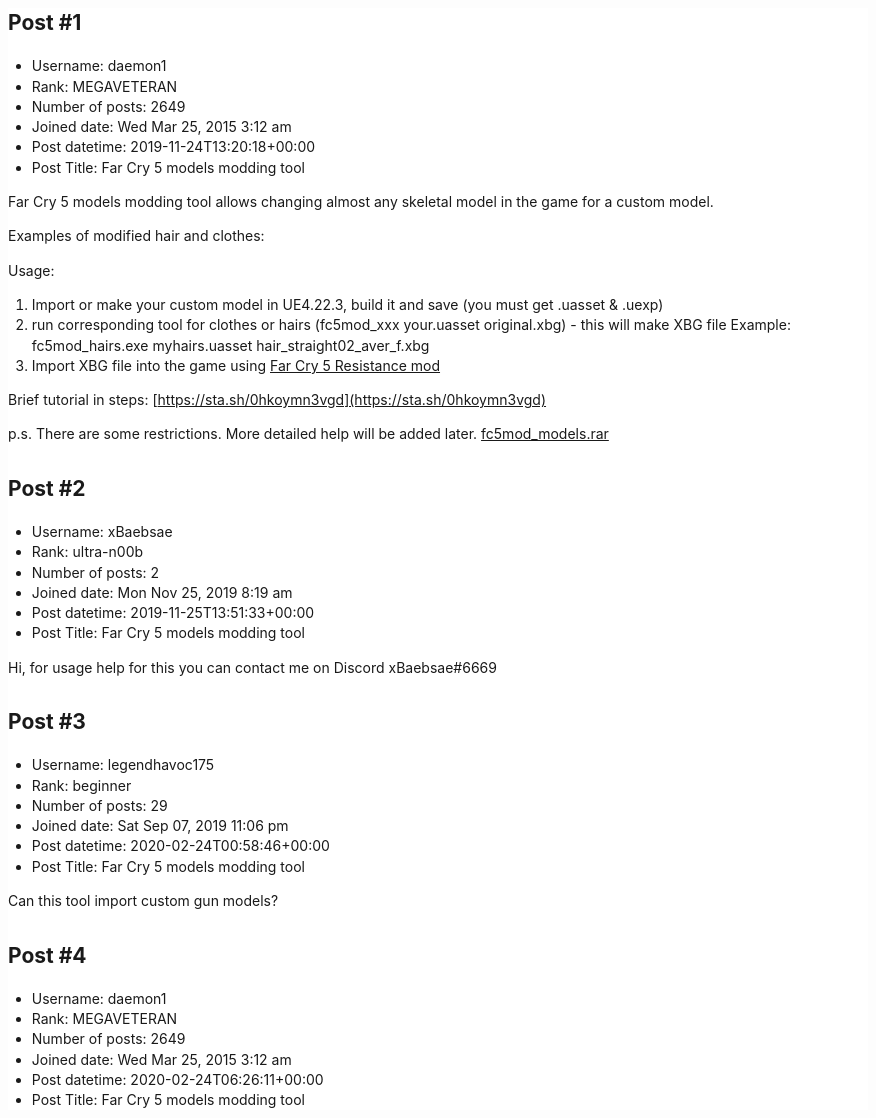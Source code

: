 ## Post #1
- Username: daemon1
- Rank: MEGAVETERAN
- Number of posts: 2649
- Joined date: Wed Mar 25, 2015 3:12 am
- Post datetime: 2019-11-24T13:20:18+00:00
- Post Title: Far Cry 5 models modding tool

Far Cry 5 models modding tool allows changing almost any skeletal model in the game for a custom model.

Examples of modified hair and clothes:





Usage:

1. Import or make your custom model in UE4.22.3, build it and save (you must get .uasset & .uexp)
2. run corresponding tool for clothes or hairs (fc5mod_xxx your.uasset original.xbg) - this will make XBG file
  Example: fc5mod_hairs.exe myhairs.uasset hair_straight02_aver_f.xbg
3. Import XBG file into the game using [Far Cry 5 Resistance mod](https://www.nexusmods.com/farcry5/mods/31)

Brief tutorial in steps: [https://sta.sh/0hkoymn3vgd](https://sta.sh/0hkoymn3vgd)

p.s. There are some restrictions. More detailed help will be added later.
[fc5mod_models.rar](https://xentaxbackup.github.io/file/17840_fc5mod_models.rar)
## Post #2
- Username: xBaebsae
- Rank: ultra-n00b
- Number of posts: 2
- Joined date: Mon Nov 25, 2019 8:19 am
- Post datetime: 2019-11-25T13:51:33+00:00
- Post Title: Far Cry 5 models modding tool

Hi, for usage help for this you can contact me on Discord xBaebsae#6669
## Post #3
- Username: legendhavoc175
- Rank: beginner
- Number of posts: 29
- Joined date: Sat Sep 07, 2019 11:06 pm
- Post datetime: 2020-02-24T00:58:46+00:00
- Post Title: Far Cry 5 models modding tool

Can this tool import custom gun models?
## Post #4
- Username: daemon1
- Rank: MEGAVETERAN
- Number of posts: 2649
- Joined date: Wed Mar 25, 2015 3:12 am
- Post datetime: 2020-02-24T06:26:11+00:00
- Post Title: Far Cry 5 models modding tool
* * * * *
§ What is being asked: Pull every line containing "Rank" out of the entries.

§ Output of the task:
- Rank: MEGAVETERAN
- Rank: ultra-n00b
- Rank: beginner
- Rank: MEGAVETERAN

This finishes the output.